Supplementary Memorandum by the Department
of the Environment, Transport and the Regions
1. Paragraph 17 of your Explanatory Memorandum
(EM) states that bilateral agreements "may not be compatible
with the competition rules in Articles 85 and 86 of the Treaty".
Given that Articles 85 and 86 relate to the activities of "undertakings"
(i.e., airlines), how does this incompatibility arise?
1. The above statement in paragraph 17 of our
Explanatory Memorandum refers to the possibility of an incompatibility
or conflict between certain provisions of bilateral agreements
and the EC competition rules. This is the subject of the new Article
18a of Regulation 3975/85 proposed by the Commission, which was
discussed in paragraph 17.
2. Bilateral agreements relating to air services
between Member States and third countries may encourage or require
airlines to engage in certain types of activity which would normally
be prohibited under the EC competition rules applicable to undertakings.
Such agreements may contain limitations on capacity, designation
and pricing freedom, and, in some cases, particularly in older
agreements, provisions requiring formal co-operation between airlines.

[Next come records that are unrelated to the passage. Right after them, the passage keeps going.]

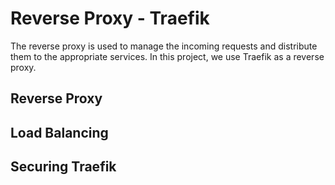 Reverse Proxy - Traefik
=============================

The reverse proxy is used to manage the incoming requests and distribute them to the appropriate services. In this project, we use Traefik as a reverse proxy.


Reverse Proxy
-------------


Load Balancing
------------


Securing Traefik
-----------





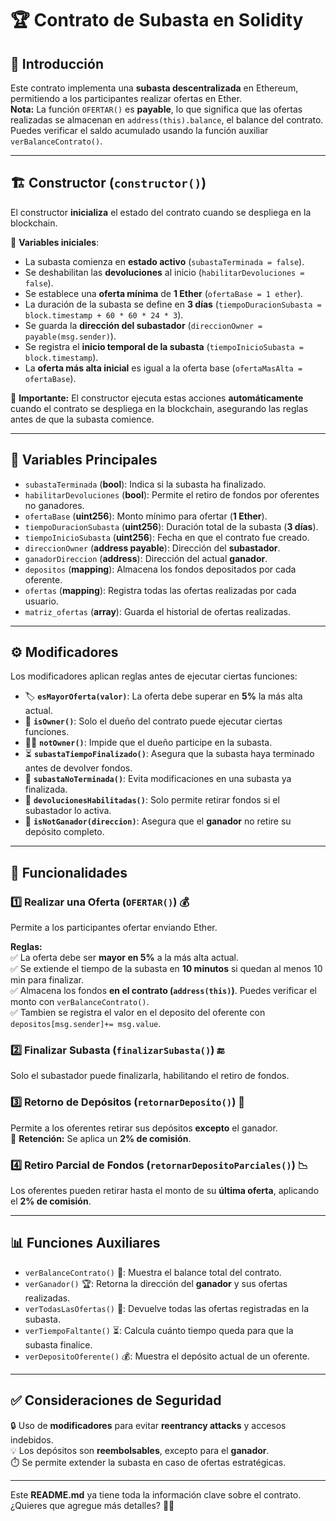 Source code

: # 🏆 Contrato de Subasta en Solidity

## 📜 Introducción  

Este contrato implementa una **subasta descentralizada** en Ethereum, permitiendo a los participantes realizar ofertas en Ether.  
**Nota:** La función `OFERTAR()` es **payable**, lo que significa que las ofertas realizadas se almacenan en `address(this).balance`, el balance del contrato. Puedes verificar el saldo acumulado usando la función auxiliar `verBalanceContrato()`.  

---

## 🏗️ Constructor (`constructor()`)  

El constructor **inicializa** el estado del contrato cuando se despliega en la blockchain.  

🔹 **Variables iniciales**:
- La subasta comienza en **estado activo** (`subastaTerminada = false`).
- Se deshabilitan las **devoluciones** al inicio (`habilitarDevoluciones = false`).
- Se establece una **oferta mínima** de **1 Ether** (`ofertaBase = 1 ether`).
- La duración de la subasta se define en **3 días** (`tiempoDuracionSubasta = block.timestamp + 60 * 60 * 24 * 3`).
- Se guarda la **dirección del subastador** (`direccionOwner = payable(msg.sender)`).
- Se registra el **inicio temporal de la subasta** (`tiempoInicioSubasta = block.timestamp`).
- La **oferta más alta inicial** es igual a la oferta base (`ofertaMasAlta = ofertaBase`).

📌 **Importante:** El constructor ejecuta estas acciones **automáticamente** cuando el contrato se despliega en la blockchain, asegurando las reglas antes de que la subasta comience.

---

## 🔑 Variables Principales  

- `subastaTerminada` (**bool**): Indica si la subasta ha finalizado.  
- `habilitarDevoluciones` (**bool**): Permite el retiro de fondos por oferentes no ganadores.  
- `ofertaBase` (**uint256**): Monto mínimo para ofertar (**1 Ether**).  
- `tiempoDuracionSubasta` (**uint256**): Duración total de la subasta (**3 días**).  
- `tiempoInicioSubasta` (**uint256**): Fecha en que el contrato fue creado.  
- `direccionOwner` (**address payable**): Dirección del **subastador**.  
- `ganadorDireccion` (**address**): Dirección del actual **ganador**.  
- `depositos` (**mapping**): Almacena los fondos depositados por cada oferente.  
- `ofertas` (**mapping**): Registra todas las ofertas realizadas por cada usuario.  
- `matriz_ofertas` (**array**): Guarda el historial de ofertas realizadas.  

---

## ⚙️ Modificadores  

Los modificadores aplican reglas antes de ejecutar ciertas funciones:  

- 🏷️ **`esMayorOferta(valor)`**: La oferta debe superar en **5%** la más alta actual.  
- 👑 **`isOwner()`**: Solo el dueño del contrato puede ejecutar ciertas funciones.  
- 🙅‍♂️ **`notOwner()`**: Impide que el dueño participe en la subasta.  
- ⏳ **`subastaTiempoFinalizado()`**: Asegura que la subasta haya terminado antes de devolver fondos.  
- 🚫 **`subastaNoTerminada()`**: Evita modificaciones en una subasta ya finalizada.  
- 💸 **`devolucionesHabilitadas()`**: Solo permite retirar fondos si el subastador lo activa.  
- 🚷 **`isNotGanador(direccion)`**: Asegura que el **ganador** no retire su depósito completo.  

---

## 🚀 Funcionalidades  

### 1️⃣ **Realizar una Oferta (`OFERTAR()`)** 💰  
Permite a los participantes ofertar enviando Ether.  

**Reglas:**  
✅ La oferta debe ser **mayor en 5%** a la más alta actual.  
✅ Se extiende el tiempo de la subasta en **10 minutos** si quedan al menos 10 min para finalizar.  
✅ Almacena los fondos **en el contrato (`address(this)`)**. Puedes verificar el monto con `verBalanceContrato()`.  
✅ Tambien se registra el valor en el deposito del oferente con `depositos[msg.sender]+= msg.value`.  

### 2️⃣ **Finalizar Subasta (`finalizarSubasta()`)** 🔚  
Solo el subastador puede finalizarla, habilitando el retiro de fondos.  

### 3️⃣ **Retorno de Depósitos (`retornarDeposito()`)** 💸  
Permite a los oferentes retirar sus depósitos **excepto** el ganador.  
📌 **Retención:** Se aplica un **2% de comisión**.  

### 4️⃣ **Retiro Parcial de Fondos (`retornarDepositoParciales()`)** 📉  
Los oferentes pueden retirar hasta el monto de su **última oferta**, aplicando el **2% de comisión**.  

---

## 📊 Funciones Auxiliares  
- `verBalanceContrato()` 🏦: Muestra el balance total del contrato.  
- `verGanador()` 🏆: Retorna la dirección del **ganador** y sus ofertas realizadas.  
- `verTodasLasOfertas()` 📜: Devuelve todas las ofertas registradas en la subasta.  
- `verTiempoFaltante()` ⏳: Calcula cuánto tiempo queda para que la subasta finalice.  
- `verDepositoOferente()` 💰: Muestra el depósito actual de un oferente.  

---

## ✅ Consideraciones de Seguridad  

🔒 Uso de **modificadores** para evitar **reentrancy attacks** y accesos indebidos.  
💡 Los depósitos son **reembolsables**, excepto para el **ganador**.  
⏱️ Se permite extender la subasta en caso de ofertas estratégicas.  

---

Este **README.md** ya tiene toda la información clave sobre el contrato. ¿Quieres que agregue más detalles? 🚀📜  
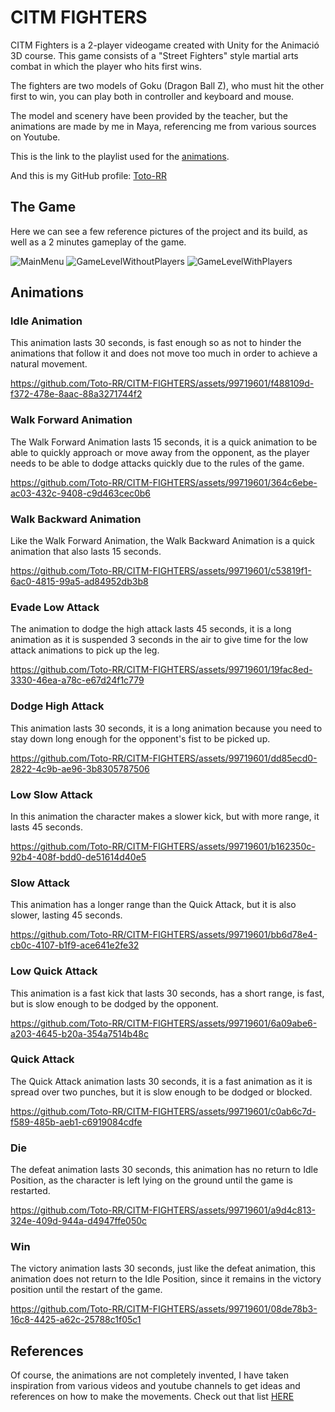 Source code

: # CITM FIGHTERS
CITM Fighters is a 2-player videogame created with Unity for the Animació 3D course. This game consists of a "Street Fighters" style martial arts combat in which the player who hits first wins.

The fighters are two models of Goku (Dragon Ball Z), who must hit the other first to win, you can play both in controller and keyboard and mouse.

The model and scenery have been provided by the teacher, but the animations are made by me in Maya, referencing me from various sources on Youtube.

This is the link to the playlist used for the [animations](<https://youtube.com/playlist?list=PLaRfrYhnHLeMmbCPezzNNkOYi2kzZXEYp&si=0E9fONrFTFp0BnLL>).

And this is my GitHub profile: [Toto-RR](<https://github.com/Toto-RR>)

## The Game
Here we can see a few reference pictures of the project and its build, as well as a 2 minutes gameplay of the game.

![MainMenu](https://github.com/Toto-RR/CITM-FIGHTERS/assets/99719601/7d04861f-4ff0-4ffc-abba-11ca11e2d207)
![GameLevelWithoutPlayers](https://github.com/Toto-RR/CITM-FIGHTERS/assets/99719601/4153d57c-d57f-4ee1-b099-8c9b4d916ef4)
![GameLevelWithPlayers](https://github.com/Toto-RR/CITM-FIGHTERS/assets/99719601/fba2dc64-a1bc-4a74-95b1-39f634e0171d)

## Animations 
### Idle Animation 
This animation lasts 30 seconds, is fast enough so as not to hinder the animations that follow it and does not move too much in order to achieve a natural movement.

https://github.com/Toto-RR/CITM-FIGHTERS/assets/99719601/f488109d-f372-478e-8aac-88a3271744f2

### Walk Forward Animation
The Walk Forward Animation lasts 15 seconds, it is a quick animation to be able to quickly approach or move away from the opponent, as the player needs to be able to dodge attacks quickly due to the rules of the game.

https://github.com/Toto-RR/CITM-FIGHTERS/assets/99719601/364c6ebe-ac03-432c-9408-c9d463cec0b6

### Walk Backward Animation
Like the Walk Forward Animation, the Walk Backward Animation is a quick animation that also lasts 15 seconds.

https://github.com/Toto-RR/CITM-FIGHTERS/assets/99719601/c53819f1-6ac0-4815-99a5-ad84952db3b8

### Evade Low Attack
The animation to dodge the high attack lasts 45 seconds, it is a long animation as it is suspended 3 seconds in the air to give time for the low attack animations to pick up the leg.

https://github.com/Toto-RR/CITM-FIGHTERS/assets/99719601/19fac8ed-3330-46ea-a78c-e67d24f1c779

### Dodge High Attack
This animation lasts 30 seconds, it is a long animation because you need to stay down long enough for the opponent's fist to be picked up.

https://github.com/Toto-RR/CITM-FIGHTERS/assets/99719601/dd85ecd0-2822-4c9b-ae96-3b8305787506

### Low Slow Attack
In this animation the character makes a slower kick, but with more range, it lasts 45 seconds.

https://github.com/Toto-RR/CITM-FIGHTERS/assets/99719601/b162350c-92b4-408f-bdd0-de51614d40e5

### Slow Attack
This animation has a longer range than the Quick Attack, but it is also slower, lasting 45 seconds.

https://github.com/Toto-RR/CITM-FIGHTERS/assets/99719601/bb6d78e4-cb0c-4107-b1f9-ace641e2fe32

### Low Quick Attack
This animation is a fast kick that lasts 30 seconds, has a short range, is fast, but is slow enough to be dodged by the opponent.

https://github.com/Toto-RR/CITM-FIGHTERS/assets/99719601/6a09abe6-a203-4645-b20a-354a7514b48c

### Quick Attack
The Quick Attack animation lasts 30 seconds, it is a fast animation as it is spread over two punches, but it is slow enough to be dodged or blocked.

https://github.com/Toto-RR/CITM-FIGHTERS/assets/99719601/c0ab6c7d-f589-485b-aeb1-c6919084cdfe

### Die
The defeat animation lasts 30 seconds, this animation has no return to Idle Position, as the character is left lying on the ground until the game is restarted.

https://github.com/Toto-RR/CITM-FIGHTERS/assets/99719601/a9d4c813-324e-409d-944a-d4947ffe050c

### Win
The victory animation lasts 30 seconds, just like the defeat animation, this animation does not return to the Idle Position, since it remains in the victory position until the restart of the game.

https://github.com/Toto-RR/CITM-FIGHTERS/assets/99719601/08de78b3-16c8-4425-a62c-25788c1f05c1

## References 
Of course, the animations are not completely invented, I have taken inspiration from various videos and youtube channels to get ideas and references on how to make the movements. Check out that list [HERE](<https://youtube.com/playlist?list=PLaRfrYhnHLeMmbCPezzNNkOYi2kzZXEYp&si=dvfUFoILNyzf2knO>)
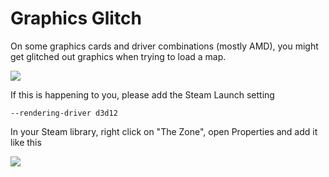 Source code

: # Graphics Glitch

On some graphics cards and driver combinations (mostly AMD),
you might get glitched out graphics when trying to load a map.

<img src="https://i.nuuls.com/jVmhr.png">

If this is happening to you, please add the Steam Launch setting

`--rendering-driver d3d12`

In your Steam library, right click on "The Zone", open Properties and add it like this

<img src="https://i.nuuls.com/8xmGz.png">
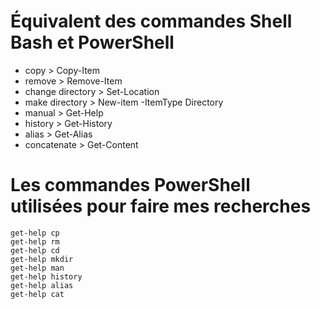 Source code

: # Équivalent des commandes Shell Bash et PowerShell  

* copy > Copy-Item  
* remove > Remove-Item  
* change directory > Set-Location  
* make directory > New-item -ItemType Directory  
* manual > Get-Help  
* history > Get-History  
* alias > Get-Alias  
* concatenate > Get-Content


# Les commandes PowerShell  utilisées pour faire mes recherches  
`get-help cp`  
`get-help rm`  
`get-help cd`  
`get-help mkdir`  
`get-help man`  
`get-help history`  
`get-help alias`  
`get-help cat`  
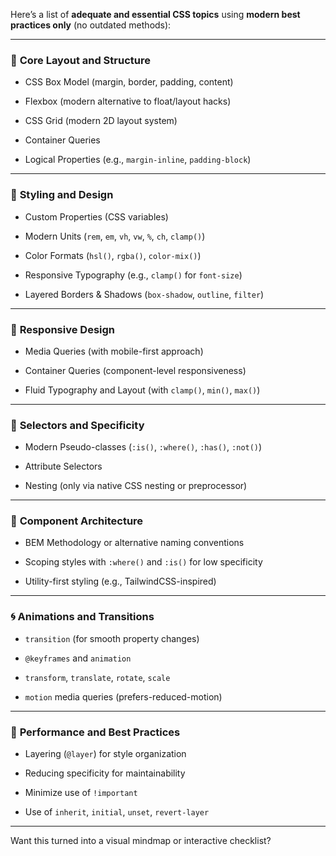 Here’s a list of **adequate and essential CSS topics** using **modern best practices only** (no outdated methods):

---

### 🧱 **Core Layout and Structure**

- CSS Box Model (margin, border, padding, content)
    
- Flexbox (modern alternative to float/layout hacks)
    
- CSS Grid (modern 2D layout system)
    
- Container Queries
    
- Logical Properties (e.g., `margin-inline`, `padding-block`)
    

---

### 🎨 **Styling and Design**

- Custom Properties (CSS variables)
    
- Modern Units (`rem`, `em`, `vh`, `vw`, `%`, `ch`, `clamp()`)
    
- Color Formats (`hsl()`, `rgba()`, `color-mix()`)
    
- Responsive Typography (e.g., `clamp()` for `font-size`)
    
- Layered Borders & Shadows (`box-shadow`, `outline`, `filter`)
    

---

### 📱 **Responsive Design**

- Media Queries (with mobile-first approach)
    
- Container Queries (component-level responsiveness)
    
- Fluid Typography and Layout (with `clamp()`, `min()`, `max()`)
    

---

### 🎯 **Selectors and Specificity**

- Modern Pseudo-classes (`:is()`, `:where()`, `:has()`, `:not()`)
    
- Attribute Selectors
    
- Nesting (only via native CSS nesting or preprocessor)
    

---

### 🧩 **Component Architecture**

- BEM Methodology or alternative naming conventions
    
- Scoping styles with `:where()` and `:is()` for low specificity
    
- Utility-first styling (e.g., TailwindCSS-inspired)
    

---

### 🌀 **Animations and Transitions**

- `transition` (for smooth property changes)
    
- `@keyframes` and `animation`
    
- `transform`, `translate`, `rotate`, `scale`
    
- `motion` media queries (prefers-reduced-motion)
    

---

### 🚀 **Performance and Best Practices**

- Layering (`@layer`) for style organization
    
- Reducing specificity for maintainability
    
- Minimize use of `!important`
    
- Use of `inherit`, `initial`, `unset`, `revert-layer`
    

---

Want this turned into a visual mindmap or interactive checklist? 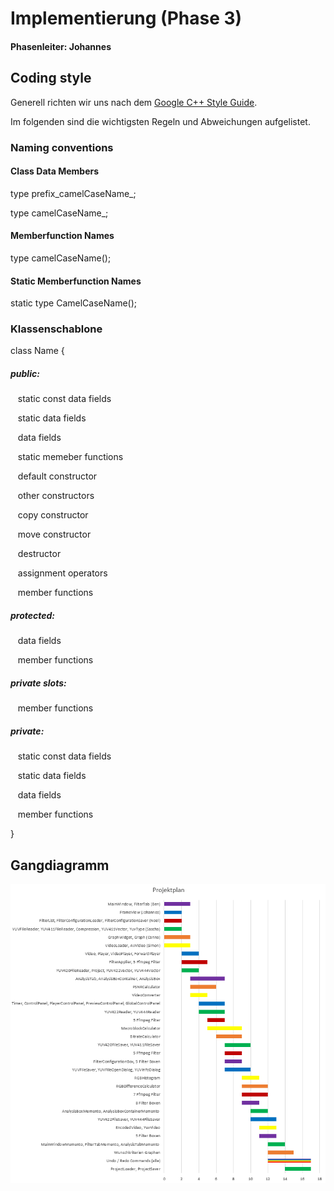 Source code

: # Implementierung (Phase 3)
#### Phasenleiter: Johannes

## Coding style
Generell richten wir uns nach dem [Google C++ Style Guide](https://google.github.io/styleguide/cppguide.html).


Im folgenden sind die wichtigsten Regeln und Abweichungen aufgelistet.
### Naming conventions
#### Class Data Members
type prefix_camelCaseName_;

type camelCaseName_;

#### Memberfunction Names
type camelCaseName();

#### Static Memberfunction Names
static type CamelCaseName();

### Klassenschablone
class Name {

##### public:

&nbsp;&nbsp;&nbsp;static const data fields

&nbsp;&nbsp;&nbsp;static data fields

&nbsp;&nbsp;&nbsp;data fields

&nbsp;&nbsp;&nbsp;static memeber functions

&nbsp;&nbsp;&nbsp;default constructor

&nbsp;&nbsp;&nbsp;other constructors

&nbsp;&nbsp;&nbsp;copy constructor

&nbsp;&nbsp;&nbsp;move constructor

&nbsp;&nbsp;&nbsp;destructor

&nbsp;&nbsp;&nbsp;assignment operators

&nbsp;&nbsp;&nbsp;member functions

##### protected:

&nbsp;&nbsp;&nbsp;data fields

&nbsp;&nbsp;&nbsp;member functions

##### private slots:

&nbsp;&nbsp;&nbsp;member functions

##### private:

&nbsp;&nbsp;&nbsp;static const data fields

&nbsp;&nbsp;&nbsp;static data fields

&nbsp;&nbsp;&nbsp;data fields

&nbsp;&nbsp;&nbsp;member functions

}

## Gangdiagramm
![Gangdiagramm](../Entwurf/Entwurfsheft/Projektplan_new.PNG)
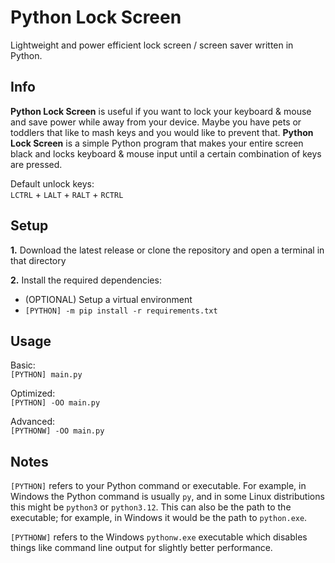 # Python Lock Screen
Lightweight and power efficient lock screen / screen saver written in Python.

## Info
**Python Lock Screen** is useful if you want to lock your keyboard & mouse and save power while away from your device. Maybe you have pets or toddlers that like to mash keys and you would like to prevent that. **Python Lock Screen** is a simple Python program that makes your entire screen black and locks keyboard & mouse input until a certain combination of keys are pressed.

Default unlock keys:  
`LCTRL` + `LALT` + `RALT` + `RCTRL`

## Setup
**1.** Download the latest release or clone the repository and open a terminal in that directory

**2.** Install the required dependencies:  
- (OPTIONAL) Setup a virtual environment
- `[PYTHON] -m pip install -r requirements.txt`

## Usage
Basic:  
`[PYTHON] main.py`

Optimized:  
`[PYTHON] -OO main.py`

Advanced:  
`[PYTHONW] -OO main.py`

## Notes
`[PYTHON]` refers to your Python command or executable. For example, in Windows the Python command is usually `py`, and in some Linux distributions this might be `python3` or `python3.12`. This can also be the path to the executable; for example, in Windows it would be the path to `python.exe`.

`[PYTHONW]` refers to the Windows `pythonw.exe` executable which disables things like command line output for slightly better performance.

The Commission is proposing in the new Article 18a that it should
be empowered to hold consultations with the competent authorities
of the third country concerned where the application of the competition
rules in a particular case is liable to lead to a conflict with
the provisions of the bilateral agreement to which the third country
has subscribed with a Member State. It is in this context that
the incompatibility mentioned in paragraph 17 of the Explanatory
Memorandum may arise.
3. As a general practice, the UK seeks to conclude
liberal agreements with its aviation partners, where possible,
but is not always able to do so.
2. Paragraph 18 of your EM goes on to say that
"Bilateral Air Services Agreements are entirely a matter
for the Member State and third country concerned". To what
extent does the Treaty and its competition rules restrain Member
States' freedom of action? In particular, having regard to Articles
5, 88 and 90 of the EC Treaty and the general principles of Community
law, to what extent is it permissible for Member States to conclude
bilateral agreements which might include provisions that may not
be compatible with Articles 85 and 86?
4. The above statement in paragraph 18 of our
Explanatory Memorandum relates to the proposed new Article 18a,
mentioned above, which would enable the Commission to intervene
in certain circumstances in the context of a bilateral air services
agreement between a Member State and a third country. The purpose
of this statement was to emphasise that the Commission is not
entitled to renegotiate the terms of existing bilateral agreements
with third countries.
5. The statement was not, however, intended
to suggest that the Treaty and its competition rules do not limit
Member States' freedom to conclude bilateral agreements containing
provisions which may be incompatible with Articles 85 and 86 of
the Treaty. The European Court of Justice has held that Member
States have a duty under Article 5 of the EC Treaty not to adopt
or maintain in force any measure which could deprive the competition
rules of their effectiveness (Joined Cases 209 to 213/84 Ministère
public v Asjes  ECR 1457 and Case 66/86 Ahmed
Saeed  ECR 803). In the case of undertakings to which
Member States have granted special or exclusive rights, Member
States are bound by Article 90 to refrain from enacting or maintaining
in force any measure contrary to the competition rules laid down
in Articles 85 and 86 of the Treaty (Ahmed Saeed). Article
88 of the Treaty imposes on the authorities of the Member States
the obligation to apply Articles 85 and Article 86 in the absence
of Community implementing legislation under Article 87 (Ministère
public v Asjes). The EC Competition Law (Articles 88
and 89) Enforcement Regulations 1996 enable the UK competition
authorities to rule on practices which fall outside the scope
of Regulation 3975/85.
6. The Treaty and its competition rules do,
therefore, in principle, restrain Member States' freedom of action
in respect of bilateral agreements covering extra-Community air
services. However, at present, the Commission does not have the
power (which it is seeking in the proposed new Article 18a) to
intervene directly vis-á-vis Member States' bilateral
partners with a view to enforcing Member States' obligations under
the Treaty and its competition rules; the appropriate procedure
is infringement proceedings under Article 169 of the Treaty.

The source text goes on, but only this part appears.